3. Prendere contatto con ciò che è vivo in noi: i bisogni. Il terzo elemento della CNV è la presa di coscienza dei bisogni che tutti abbiamo e che tutti in ogni istante cerchiamo di soddisfare al meglio. I bisogni sono un’altra risorsa relazionale che abbiamo per natura. Riconoscere e dare valore ai nostri bisogni come a quelli degli altri, assumersi ognuno la responsabilità dei propri bisogni, incontrarci a livello dei bisogni nella nostra comune umanità, imparare ad onorare i bisogni di tutti senza vincenti ne perdenti,… sono solo alcuni dei risvolti pratici che portano ad un cambiamento radicale nel nostro modo di vivere e di relazionarci. Un esempio di questo cambio di livello: “sono triste perché non sei venuto a trovarmi” (Sto colpevolizzando l’altro e attribuendo all’altro la responsabilità del mio sentimento di tristezza) con la CNV può diventare “Sono triste perché in questo momento ho bisogno di vicinanza e sostegno” (Prendo coscienza ed esprimo i miei bisogni di vicinanza e sostegno, non incolpo l’altro, bensì gli offro l’opportunità di vedere ciò che per me è importante e che vorrei soddisfare maggiormente).

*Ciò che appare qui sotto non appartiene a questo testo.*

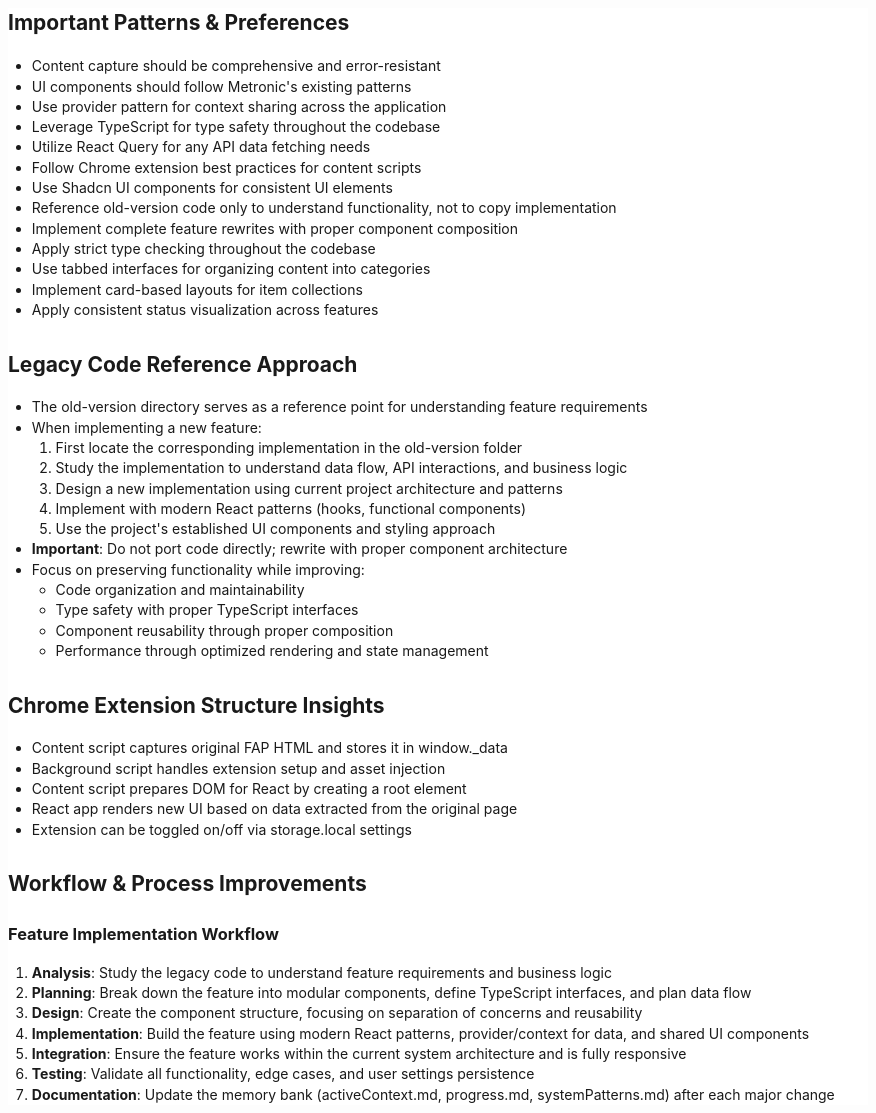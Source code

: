 ## Important Patterns & Preferences
- Content capture should be comprehensive and error-resistant
- UI components should follow Metronic's existing patterns
- Use provider pattern for context sharing across the application
- Leverage TypeScript for type safety throughout the codebase
- Utilize React Query for any API data fetching needs
- Follow Chrome extension best practices for content scripts
- Use Shadcn UI components for consistent UI elements
- Reference old-version code only to understand functionality, not to copy implementation
- Implement complete feature rewrites with proper component composition
- Apply strict type checking throughout the codebase
- Use tabbed interfaces for organizing content into categories
- Implement card-based layouts for item collections
- Apply consistent status visualization across features

## Legacy Code Reference Approach
- The old-version directory serves as a reference point for understanding feature requirements
- When implementing a new feature:
  1. First locate the corresponding implementation in the old-version folder
  2. Study the implementation to understand data flow, API interactions, and business logic
  3. Design a new implementation using current project architecture and patterns
  4. Implement with modern React patterns (hooks, functional components)
  5. Use the project's established UI components and styling approach
- **Important**: Do not port code directly; rewrite with proper component architecture
- Focus on preserving functionality while improving:
  - Code organization and maintainability
  - Type safety with proper TypeScript interfaces
  - Component reusability through proper composition
  - Performance through optimized rendering and state management

## Chrome Extension Structure Insights
- Content script captures original FAP HTML and stores it in window._data
- Background script handles extension setup and asset injection
- Content script prepares DOM for React by creating a root element
- React app renders new UI based on data extracted from the original page
- Extension can be toggled on/off via storage.local settings

## Workflow & Process Improvements

### Feature Implementation Workflow
1. **Analysis**: Study the legacy code to understand feature requirements and business logic
2. **Planning**: Break down the feature into modular components, define TypeScript interfaces, and plan data flow
3. **Design**: Create the component structure, focusing on separation of concerns and reusability
4. **Implementation**: Build the feature using modern React patterns, provider/context for data, and shared UI components
5. **Integration**: Ensure the feature works within the current system architecture and is fully responsive
6. **Testing**: Validate all functionality, edge cases, and user settings persistence
7. **Documentation**: Update the memory bank (activeContext.md, progress.md, systemPatterns.md) after each major change
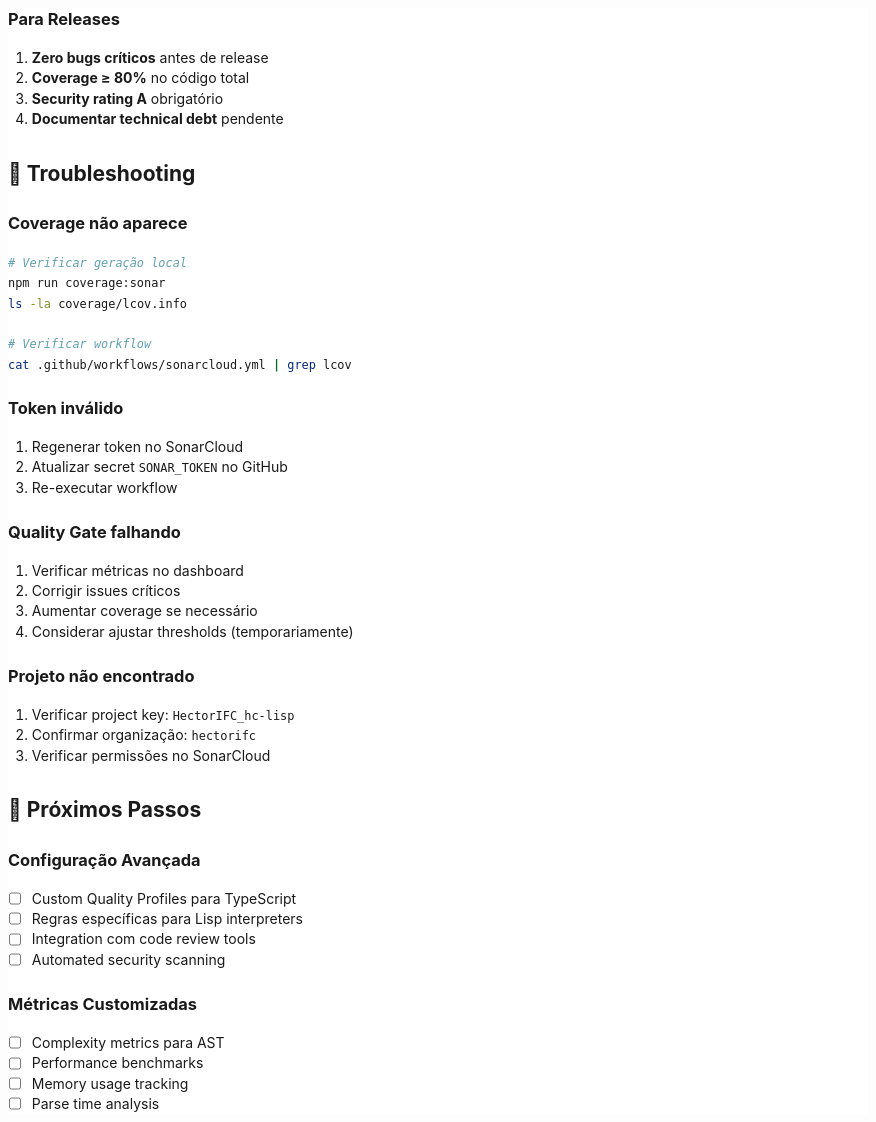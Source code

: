 ### Para Releases
1. **Zero bugs críticos** antes de release
2. **Coverage ≥ 80%** no código total
3. **Security rating A** obrigatório
4. **Documentar technical debt** pendente

## 🔧 Troubleshooting

### Coverage não aparece
```bash
# Verificar geração local
npm run coverage:sonar
ls -la coverage/lcov.info

# Verificar workflow
cat .github/workflows/sonarcloud.yml | grep lcov
```

### Token inválido
1. Regenerar token no SonarCloud
2. Atualizar secret `SONAR_TOKEN` no GitHub
3. Re-executar workflow

### Quality Gate falhando
1. Verificar métricas no dashboard
2. Corrigir issues críticos
3. Aumentar coverage se necessário
4. Considerar ajustar thresholds (temporariamente)

### Projeto não encontrado
1. Verificar project key: `HectorIFC_hc-lisp`
2. Confirmar organização: `hectorifc`
3. Verificar permissões no SonarCloud

## 🎯 Próximos Passos

### Configuração Avançada
- [ ] Custom Quality Profiles para TypeScript
- [ ] Regras específicas para Lisp interpreters
- [ ] Integration com code review tools
- [ ] Automated security scanning

### Métricas Customizadas
- [ ] Complexity metrics para AST
- [ ] Performance benchmarks
- [ ] Memory usage tracking
- [ ] Parse time analysis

4. Fare richieste. Domandare ciò che vorrei che l’altro facesse per rendere la mia vita più bella/per soddisfare i miei bisogni. Dopo aver identificato ed espresso i bisogni, impariamo a domandare in modo specifico e in un linguaggio positivo ciò che ci piacerebbe l’altro facesse per noi. Domandare offre all’altro l’occasione di esercitare la propria generosità, quella che Rosenberg chiama la propria benevolenza naturale, il “donare dal cuore” e non il risentimento, la paura, la vergogna, il timore (della punizione, del brutto voto, del licenziamento, ecc.). Non si tratta ne’ di esigere, ne’ di minacciare, ne’ di ordinare. Si tratta di essere chiari riguardo le proprie preferenze e al contempo aperti a quelle altrui. Se diciamo: “ Mi piacerebbe conoscerti meglio”, l’altro saprà quali sono le nostre intenzioni, ma non saprà ciò che voglio che faccia a questo proposito. Tutto diviene chiaro se diciamo, per esempio: “Mi piacerebbe conoscerti meglio, ti va di uscire a bere qualcosa sabato prossimo?”. Con la CNV lo diremo con un linguaggio d’azione positivo, cioè diremo che cosa vogliamo (piuttosto che ciò che “non” vogliamo). Un esempio: “ Per il mio bisogno di considerazione, vorrei che tu mi dicessi «Buongiorno» quando rientro, che ne dici? Lo faresti con piacere? O hai un’altra idea?”. In questo modo l’altro, non sentendo una pretesa e non sentendosi giudicato, non reagirà come una persona aggredita. Ci sono molte probabilità che acconsenta alla nostra richiesta o che ne nasca un dialogo costruttivo sulla base delle sue preferenze diverse dalle mie. In CNV desideriamo che si crei quella connessione profonda sulla base della quale poter formulare le nostre richieste per renderci la vita reciprocamente più bella.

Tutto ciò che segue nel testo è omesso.